El Gobierno se prepara para “el día después” de las elecciones, con la idea de tender puentes hacia la oposición

Reforzar el poder y la institucionalidad presidencial sumado a la necesidad de avanzar con una serie de acuerdos básicos con la oposición, empresarios y sindicalistas para encarar los últimos dos años de la gestión de Alberto Fernández, serán los ejes centrales con los que el Gobierno arrancará el próximo lunes, es decir, el día después de las elecciones legislativas del domingo.

Y mientras la idea es acortar lo máximo posible el margen de distancia con la oposición, el 15 se inaugurará una nueva etapa de la gestión, más allá de lo que indique el resultado de los comicios. Y de ahí que se apuntará a dejar atrás la pandemia y poner en marcha todas las actividades económicas, sociales y deportivas tal como estaban antes de la llegada de coronavirus. Después de todo, ese proceso ya empezó, y se profundizará.

Así, se buscará alcanzar una agenda común que incluirá un eventual acuerdo con el Fondo Monetario Internacional (FMI), pero también con temas vinculados a la producción, empleo y la educación.

El llamado a construir consensos será uno de los ejes del discurso del oficialismo después del 14 de noviembre, pero siempre con la premisa de que todavía quedan dos años de gestión. “Nosotros gobernamos”, aclararon desde el primer piso de Casa Rosada.

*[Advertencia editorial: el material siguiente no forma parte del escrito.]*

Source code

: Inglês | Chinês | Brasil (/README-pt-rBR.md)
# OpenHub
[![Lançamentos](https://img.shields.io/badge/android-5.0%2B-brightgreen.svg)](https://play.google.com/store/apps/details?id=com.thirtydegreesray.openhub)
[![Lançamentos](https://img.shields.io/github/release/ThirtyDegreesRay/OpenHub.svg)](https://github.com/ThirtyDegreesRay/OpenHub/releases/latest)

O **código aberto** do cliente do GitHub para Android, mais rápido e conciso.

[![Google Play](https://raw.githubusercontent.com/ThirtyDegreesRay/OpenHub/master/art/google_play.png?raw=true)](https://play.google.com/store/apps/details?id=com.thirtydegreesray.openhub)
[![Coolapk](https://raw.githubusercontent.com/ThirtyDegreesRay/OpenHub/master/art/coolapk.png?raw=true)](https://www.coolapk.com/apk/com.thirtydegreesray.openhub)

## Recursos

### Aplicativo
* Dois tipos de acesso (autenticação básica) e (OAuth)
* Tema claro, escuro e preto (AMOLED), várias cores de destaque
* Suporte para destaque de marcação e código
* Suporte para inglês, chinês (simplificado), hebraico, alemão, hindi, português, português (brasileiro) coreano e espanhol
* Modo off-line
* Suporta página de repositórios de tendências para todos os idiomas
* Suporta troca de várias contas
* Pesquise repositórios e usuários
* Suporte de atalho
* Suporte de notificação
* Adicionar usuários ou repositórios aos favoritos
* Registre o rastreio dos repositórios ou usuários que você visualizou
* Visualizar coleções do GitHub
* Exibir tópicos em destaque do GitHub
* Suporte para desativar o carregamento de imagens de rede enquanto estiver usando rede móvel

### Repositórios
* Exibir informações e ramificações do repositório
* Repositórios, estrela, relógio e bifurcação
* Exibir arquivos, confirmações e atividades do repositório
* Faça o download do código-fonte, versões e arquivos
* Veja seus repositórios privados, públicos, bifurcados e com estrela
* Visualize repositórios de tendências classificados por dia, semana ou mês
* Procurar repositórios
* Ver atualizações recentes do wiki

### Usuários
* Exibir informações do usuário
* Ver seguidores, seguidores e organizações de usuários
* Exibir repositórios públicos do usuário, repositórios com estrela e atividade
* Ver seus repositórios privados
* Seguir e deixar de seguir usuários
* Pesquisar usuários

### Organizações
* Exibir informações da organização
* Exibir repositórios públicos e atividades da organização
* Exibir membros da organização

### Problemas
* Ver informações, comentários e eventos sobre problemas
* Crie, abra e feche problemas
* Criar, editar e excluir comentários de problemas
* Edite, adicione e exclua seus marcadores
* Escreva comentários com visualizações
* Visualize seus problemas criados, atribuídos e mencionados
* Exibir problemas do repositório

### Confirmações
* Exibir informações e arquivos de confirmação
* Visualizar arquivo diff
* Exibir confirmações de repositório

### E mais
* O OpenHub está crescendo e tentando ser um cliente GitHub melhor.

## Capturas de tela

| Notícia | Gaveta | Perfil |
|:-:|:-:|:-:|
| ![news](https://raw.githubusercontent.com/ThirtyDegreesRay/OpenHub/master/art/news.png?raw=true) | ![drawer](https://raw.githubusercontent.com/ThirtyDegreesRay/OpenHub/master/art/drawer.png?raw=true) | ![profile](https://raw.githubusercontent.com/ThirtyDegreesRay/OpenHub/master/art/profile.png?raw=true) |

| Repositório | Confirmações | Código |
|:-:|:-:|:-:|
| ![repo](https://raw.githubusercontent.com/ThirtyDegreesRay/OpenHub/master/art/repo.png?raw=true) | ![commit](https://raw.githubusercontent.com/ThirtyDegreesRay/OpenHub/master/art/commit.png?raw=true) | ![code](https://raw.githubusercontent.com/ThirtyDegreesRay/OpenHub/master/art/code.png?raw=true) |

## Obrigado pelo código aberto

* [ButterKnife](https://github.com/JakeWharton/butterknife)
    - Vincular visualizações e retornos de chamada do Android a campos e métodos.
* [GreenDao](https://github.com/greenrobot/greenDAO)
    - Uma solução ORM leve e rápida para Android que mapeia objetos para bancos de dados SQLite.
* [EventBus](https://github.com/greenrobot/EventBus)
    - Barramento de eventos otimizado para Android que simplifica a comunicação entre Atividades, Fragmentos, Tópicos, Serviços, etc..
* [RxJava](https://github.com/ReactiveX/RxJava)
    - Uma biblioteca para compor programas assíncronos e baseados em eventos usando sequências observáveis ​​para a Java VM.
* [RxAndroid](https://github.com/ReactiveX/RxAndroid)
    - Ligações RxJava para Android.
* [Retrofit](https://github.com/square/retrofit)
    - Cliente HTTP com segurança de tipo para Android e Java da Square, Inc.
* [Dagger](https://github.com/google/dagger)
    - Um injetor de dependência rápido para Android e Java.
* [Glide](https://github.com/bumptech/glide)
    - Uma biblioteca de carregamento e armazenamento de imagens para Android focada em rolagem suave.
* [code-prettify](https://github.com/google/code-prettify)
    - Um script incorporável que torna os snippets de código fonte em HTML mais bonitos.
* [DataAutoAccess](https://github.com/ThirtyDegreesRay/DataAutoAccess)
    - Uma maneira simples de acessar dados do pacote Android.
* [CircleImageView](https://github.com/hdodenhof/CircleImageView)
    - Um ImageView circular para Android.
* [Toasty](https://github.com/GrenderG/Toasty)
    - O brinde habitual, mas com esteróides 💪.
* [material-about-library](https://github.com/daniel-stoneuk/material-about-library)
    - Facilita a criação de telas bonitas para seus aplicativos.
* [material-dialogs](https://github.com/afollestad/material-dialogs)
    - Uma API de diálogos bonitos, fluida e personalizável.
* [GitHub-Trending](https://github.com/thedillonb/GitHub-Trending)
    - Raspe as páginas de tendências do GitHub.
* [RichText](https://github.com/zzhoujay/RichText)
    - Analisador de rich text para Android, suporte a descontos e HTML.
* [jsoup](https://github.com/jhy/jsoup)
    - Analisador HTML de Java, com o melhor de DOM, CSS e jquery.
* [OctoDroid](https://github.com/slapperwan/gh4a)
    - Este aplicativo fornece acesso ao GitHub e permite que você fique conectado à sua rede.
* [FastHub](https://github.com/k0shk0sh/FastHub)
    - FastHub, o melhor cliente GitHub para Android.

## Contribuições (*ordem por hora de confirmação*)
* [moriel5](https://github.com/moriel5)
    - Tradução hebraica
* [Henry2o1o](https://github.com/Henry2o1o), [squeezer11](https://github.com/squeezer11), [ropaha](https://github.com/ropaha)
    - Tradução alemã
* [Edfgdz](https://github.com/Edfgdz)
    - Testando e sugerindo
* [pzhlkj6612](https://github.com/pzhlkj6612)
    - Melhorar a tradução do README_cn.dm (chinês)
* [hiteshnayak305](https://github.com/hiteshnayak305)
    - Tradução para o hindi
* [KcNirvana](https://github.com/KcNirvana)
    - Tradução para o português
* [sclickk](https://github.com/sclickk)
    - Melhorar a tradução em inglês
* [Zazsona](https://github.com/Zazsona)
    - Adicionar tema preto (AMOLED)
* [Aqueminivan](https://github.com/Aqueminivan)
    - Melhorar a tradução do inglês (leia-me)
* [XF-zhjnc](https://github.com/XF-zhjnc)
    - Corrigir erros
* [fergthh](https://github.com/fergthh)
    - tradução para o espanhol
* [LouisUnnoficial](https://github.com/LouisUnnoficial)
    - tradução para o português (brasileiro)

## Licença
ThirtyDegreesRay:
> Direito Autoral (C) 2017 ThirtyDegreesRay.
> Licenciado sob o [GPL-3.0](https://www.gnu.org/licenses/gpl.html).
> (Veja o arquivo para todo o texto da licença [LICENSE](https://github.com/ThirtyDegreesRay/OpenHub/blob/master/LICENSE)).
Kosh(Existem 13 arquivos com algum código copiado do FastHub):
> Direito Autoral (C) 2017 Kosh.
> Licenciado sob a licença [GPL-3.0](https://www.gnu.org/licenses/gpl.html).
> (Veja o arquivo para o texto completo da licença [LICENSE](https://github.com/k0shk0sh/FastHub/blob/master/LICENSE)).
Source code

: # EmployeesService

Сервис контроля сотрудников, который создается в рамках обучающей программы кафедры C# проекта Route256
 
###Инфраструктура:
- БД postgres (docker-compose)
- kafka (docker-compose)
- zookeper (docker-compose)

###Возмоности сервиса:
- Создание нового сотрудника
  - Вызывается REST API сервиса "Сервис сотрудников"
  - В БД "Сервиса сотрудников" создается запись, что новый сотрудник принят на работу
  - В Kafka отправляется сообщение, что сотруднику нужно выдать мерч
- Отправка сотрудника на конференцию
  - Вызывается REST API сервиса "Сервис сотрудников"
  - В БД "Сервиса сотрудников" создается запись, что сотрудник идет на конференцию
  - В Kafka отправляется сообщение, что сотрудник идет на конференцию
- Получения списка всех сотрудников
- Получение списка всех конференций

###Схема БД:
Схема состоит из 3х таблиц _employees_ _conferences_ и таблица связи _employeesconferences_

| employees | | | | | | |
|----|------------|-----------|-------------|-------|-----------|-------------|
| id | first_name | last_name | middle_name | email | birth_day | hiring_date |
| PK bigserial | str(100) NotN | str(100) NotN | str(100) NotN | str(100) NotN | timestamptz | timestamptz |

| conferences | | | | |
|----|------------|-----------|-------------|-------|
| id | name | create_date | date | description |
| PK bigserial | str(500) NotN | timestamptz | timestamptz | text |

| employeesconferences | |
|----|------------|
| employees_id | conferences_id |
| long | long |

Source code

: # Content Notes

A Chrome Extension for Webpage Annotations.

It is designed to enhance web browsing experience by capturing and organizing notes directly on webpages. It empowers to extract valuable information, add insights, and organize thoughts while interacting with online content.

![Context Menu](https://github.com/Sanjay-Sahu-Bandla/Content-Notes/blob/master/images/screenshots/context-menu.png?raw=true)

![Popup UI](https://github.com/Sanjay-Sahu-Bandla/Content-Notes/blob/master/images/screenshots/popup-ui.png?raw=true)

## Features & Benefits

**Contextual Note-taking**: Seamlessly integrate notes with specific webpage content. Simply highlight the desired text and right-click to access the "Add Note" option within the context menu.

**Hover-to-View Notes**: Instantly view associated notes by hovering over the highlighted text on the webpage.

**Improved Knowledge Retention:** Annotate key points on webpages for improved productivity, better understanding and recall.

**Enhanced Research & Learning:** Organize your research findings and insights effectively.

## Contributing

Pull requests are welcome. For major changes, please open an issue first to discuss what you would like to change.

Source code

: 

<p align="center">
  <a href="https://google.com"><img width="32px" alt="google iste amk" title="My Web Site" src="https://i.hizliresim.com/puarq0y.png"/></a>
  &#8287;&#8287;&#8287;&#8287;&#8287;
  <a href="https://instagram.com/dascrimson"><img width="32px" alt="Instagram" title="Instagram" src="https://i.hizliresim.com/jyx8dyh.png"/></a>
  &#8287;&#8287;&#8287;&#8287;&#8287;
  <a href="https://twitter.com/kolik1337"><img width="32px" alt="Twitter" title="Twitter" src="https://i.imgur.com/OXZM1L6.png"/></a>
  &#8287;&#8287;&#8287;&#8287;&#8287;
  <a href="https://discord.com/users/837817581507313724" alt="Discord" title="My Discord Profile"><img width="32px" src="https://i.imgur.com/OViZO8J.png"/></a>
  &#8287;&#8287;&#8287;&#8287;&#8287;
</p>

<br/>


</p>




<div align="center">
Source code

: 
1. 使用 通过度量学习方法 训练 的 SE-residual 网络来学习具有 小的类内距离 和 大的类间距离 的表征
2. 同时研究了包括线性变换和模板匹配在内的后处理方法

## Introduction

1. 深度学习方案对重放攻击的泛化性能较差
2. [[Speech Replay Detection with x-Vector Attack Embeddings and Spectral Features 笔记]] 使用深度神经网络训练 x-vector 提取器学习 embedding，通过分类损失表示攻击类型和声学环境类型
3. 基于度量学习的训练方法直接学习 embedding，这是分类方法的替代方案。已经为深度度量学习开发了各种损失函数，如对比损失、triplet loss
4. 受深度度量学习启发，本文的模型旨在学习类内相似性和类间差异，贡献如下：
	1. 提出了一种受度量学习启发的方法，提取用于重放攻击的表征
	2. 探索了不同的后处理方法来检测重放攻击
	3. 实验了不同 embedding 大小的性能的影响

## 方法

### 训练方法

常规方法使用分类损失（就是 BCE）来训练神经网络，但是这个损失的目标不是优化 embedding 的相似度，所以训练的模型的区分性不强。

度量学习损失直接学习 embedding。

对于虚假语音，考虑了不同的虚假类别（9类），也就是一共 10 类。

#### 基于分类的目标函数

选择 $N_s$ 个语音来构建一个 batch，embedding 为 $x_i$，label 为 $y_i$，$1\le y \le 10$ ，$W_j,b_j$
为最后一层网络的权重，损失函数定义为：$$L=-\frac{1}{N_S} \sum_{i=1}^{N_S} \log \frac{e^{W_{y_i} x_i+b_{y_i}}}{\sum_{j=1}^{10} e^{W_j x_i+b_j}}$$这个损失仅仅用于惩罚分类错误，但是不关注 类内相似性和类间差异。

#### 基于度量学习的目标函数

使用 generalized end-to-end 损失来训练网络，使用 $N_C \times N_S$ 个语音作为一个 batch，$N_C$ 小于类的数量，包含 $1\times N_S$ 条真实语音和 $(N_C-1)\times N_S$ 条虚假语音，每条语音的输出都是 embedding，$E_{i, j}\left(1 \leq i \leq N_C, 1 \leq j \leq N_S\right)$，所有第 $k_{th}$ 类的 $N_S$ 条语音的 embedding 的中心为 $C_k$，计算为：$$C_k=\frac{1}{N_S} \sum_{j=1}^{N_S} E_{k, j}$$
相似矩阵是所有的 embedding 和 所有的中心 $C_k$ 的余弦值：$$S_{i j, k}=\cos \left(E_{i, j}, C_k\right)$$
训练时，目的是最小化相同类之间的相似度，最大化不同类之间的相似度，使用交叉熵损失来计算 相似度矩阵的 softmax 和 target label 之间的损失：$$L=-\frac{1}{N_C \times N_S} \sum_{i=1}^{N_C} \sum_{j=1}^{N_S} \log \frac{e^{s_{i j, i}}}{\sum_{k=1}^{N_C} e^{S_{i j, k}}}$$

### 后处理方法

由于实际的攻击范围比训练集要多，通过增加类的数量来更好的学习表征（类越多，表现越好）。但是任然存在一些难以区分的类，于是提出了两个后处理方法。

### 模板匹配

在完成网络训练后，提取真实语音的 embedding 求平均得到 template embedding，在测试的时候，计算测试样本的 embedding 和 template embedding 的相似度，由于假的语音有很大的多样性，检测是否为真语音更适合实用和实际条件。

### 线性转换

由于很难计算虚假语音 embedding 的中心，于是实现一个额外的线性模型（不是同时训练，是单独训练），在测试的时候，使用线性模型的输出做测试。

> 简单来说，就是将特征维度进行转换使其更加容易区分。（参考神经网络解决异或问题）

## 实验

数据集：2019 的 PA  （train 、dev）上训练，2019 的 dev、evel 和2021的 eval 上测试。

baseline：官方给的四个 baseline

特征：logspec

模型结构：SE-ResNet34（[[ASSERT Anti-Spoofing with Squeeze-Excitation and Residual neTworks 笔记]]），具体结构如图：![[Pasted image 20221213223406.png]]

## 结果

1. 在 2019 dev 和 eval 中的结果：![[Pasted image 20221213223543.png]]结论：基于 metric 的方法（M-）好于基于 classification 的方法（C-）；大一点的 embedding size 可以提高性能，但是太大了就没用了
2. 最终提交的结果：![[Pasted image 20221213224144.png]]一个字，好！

“El 15 tenemos que gobernar, eso no cambia por la elección”, describió en estos días un hombre muy cercano a Alberto. Los principales interlocutores del oficialismo serán el jefe de Gabinete, Juan Manzur, el titular de la Cámara de Diputados, Sergio Massa, y el ministro del Interior, Wado de Pedro.

En este sentido, desde la administración del Frente de Todos entienden que no llegó todavía el momento para establecer los puentes de comunicación. “Estamos en medo de una pirotecnia verbal que se exacerba, se radicaliza. El dato objetivo es que el 14 habrá dos diputados más o dos senadores menos, pero el 15 hay que seguir gobernando”, buscó desdramatizar un gobernador peronista con ascendencia en la toma de decisiones nacionales.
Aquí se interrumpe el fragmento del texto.